*** Begin section ***

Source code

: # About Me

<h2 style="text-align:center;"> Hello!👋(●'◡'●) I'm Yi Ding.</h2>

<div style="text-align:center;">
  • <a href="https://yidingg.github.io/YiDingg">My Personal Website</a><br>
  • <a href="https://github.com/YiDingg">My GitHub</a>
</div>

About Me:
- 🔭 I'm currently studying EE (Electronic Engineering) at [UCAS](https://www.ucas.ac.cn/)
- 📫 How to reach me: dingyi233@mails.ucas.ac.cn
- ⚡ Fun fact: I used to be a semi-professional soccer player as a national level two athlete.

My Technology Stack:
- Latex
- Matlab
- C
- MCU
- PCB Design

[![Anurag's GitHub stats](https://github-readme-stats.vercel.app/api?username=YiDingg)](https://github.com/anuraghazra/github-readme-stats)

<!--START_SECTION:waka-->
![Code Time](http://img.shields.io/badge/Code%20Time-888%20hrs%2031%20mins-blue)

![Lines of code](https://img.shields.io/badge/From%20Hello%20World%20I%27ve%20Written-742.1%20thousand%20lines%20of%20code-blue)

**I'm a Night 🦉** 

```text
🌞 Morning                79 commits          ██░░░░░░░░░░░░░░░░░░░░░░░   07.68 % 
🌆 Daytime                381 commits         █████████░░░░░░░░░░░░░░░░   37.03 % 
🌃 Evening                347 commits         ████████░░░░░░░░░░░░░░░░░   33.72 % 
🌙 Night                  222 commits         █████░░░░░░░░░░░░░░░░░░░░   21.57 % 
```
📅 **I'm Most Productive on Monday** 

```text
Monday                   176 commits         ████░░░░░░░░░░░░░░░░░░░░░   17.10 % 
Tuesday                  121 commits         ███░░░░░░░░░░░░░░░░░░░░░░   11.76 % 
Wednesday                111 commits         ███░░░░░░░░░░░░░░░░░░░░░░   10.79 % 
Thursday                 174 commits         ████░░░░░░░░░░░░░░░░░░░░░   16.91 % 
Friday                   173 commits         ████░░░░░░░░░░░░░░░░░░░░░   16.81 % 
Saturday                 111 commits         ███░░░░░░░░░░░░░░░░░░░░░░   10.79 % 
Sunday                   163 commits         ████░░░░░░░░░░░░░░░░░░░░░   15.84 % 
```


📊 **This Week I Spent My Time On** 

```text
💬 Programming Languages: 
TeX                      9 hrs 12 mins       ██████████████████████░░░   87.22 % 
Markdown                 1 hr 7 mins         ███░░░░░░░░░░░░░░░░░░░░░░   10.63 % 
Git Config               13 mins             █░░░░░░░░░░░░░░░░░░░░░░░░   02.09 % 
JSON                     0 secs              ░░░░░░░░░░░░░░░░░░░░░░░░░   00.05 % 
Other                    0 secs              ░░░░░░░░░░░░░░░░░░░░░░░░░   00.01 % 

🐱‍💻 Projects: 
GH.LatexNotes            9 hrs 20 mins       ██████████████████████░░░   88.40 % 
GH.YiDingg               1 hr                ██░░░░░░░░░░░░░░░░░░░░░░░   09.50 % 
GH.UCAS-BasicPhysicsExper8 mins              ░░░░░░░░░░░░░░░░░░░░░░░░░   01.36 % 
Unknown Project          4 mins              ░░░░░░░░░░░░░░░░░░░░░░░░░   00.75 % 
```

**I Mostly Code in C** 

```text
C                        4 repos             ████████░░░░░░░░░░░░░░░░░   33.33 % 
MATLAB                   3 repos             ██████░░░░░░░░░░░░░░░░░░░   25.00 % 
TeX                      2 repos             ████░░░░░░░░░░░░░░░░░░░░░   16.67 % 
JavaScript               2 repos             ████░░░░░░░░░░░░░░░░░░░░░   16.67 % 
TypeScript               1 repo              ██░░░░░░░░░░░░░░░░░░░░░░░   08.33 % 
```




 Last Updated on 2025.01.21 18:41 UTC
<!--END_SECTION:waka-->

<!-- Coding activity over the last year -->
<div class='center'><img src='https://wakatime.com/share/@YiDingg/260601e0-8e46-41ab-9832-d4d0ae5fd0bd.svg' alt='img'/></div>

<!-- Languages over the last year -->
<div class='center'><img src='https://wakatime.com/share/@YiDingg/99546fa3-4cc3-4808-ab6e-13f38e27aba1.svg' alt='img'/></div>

*** End section ***
*** Begin section ***

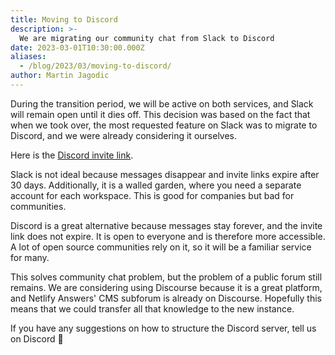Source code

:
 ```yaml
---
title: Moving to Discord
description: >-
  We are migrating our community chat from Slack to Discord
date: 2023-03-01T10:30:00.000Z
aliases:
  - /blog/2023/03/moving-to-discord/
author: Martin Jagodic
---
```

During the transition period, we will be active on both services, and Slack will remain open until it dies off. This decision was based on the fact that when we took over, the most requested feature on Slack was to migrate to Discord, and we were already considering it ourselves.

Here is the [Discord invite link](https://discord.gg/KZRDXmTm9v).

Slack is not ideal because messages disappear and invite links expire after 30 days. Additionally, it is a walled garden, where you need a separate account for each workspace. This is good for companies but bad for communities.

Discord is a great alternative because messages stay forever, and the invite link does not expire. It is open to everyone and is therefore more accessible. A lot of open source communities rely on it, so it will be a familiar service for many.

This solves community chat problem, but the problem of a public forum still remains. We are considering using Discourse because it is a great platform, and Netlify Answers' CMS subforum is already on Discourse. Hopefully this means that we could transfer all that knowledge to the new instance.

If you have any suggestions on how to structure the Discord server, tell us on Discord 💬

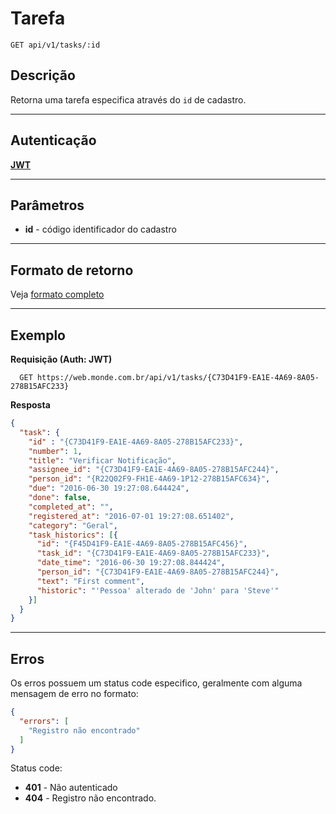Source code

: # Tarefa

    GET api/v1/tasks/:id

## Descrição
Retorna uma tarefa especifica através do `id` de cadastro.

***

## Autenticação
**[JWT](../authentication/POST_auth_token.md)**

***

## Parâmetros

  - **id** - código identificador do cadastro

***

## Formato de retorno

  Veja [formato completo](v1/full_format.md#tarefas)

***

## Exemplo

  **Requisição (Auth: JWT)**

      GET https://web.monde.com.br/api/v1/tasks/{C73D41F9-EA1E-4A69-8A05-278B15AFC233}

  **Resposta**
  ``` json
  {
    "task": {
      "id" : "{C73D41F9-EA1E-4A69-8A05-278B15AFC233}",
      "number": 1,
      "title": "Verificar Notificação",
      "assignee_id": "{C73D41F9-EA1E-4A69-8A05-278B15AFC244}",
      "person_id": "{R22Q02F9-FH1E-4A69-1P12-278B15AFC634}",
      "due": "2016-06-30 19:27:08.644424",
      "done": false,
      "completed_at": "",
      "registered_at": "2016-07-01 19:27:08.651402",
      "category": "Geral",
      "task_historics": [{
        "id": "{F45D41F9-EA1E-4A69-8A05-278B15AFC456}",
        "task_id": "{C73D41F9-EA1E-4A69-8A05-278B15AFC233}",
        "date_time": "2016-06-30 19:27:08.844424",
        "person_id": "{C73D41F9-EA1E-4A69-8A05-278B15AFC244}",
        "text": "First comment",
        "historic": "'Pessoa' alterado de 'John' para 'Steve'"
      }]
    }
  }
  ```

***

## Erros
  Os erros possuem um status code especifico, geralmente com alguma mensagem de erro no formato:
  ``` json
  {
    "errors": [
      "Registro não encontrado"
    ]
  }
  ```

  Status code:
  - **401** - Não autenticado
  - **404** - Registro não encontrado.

*** End section ***

▶ Exercise:
From the listing, copy each line containing the word "github".

▶ Response area:
  • <a href="https://yidingg.github.io/YiDingg">My Personal Website</a><br>
  • <a href="https://github.com/YiDingg">My GitHub</a>
[![Anurag's GitHub stats](https://github-readme-stats.vercel.app/api?username=YiDingg)](https://github.com/anuraghazra/github-readme-stats)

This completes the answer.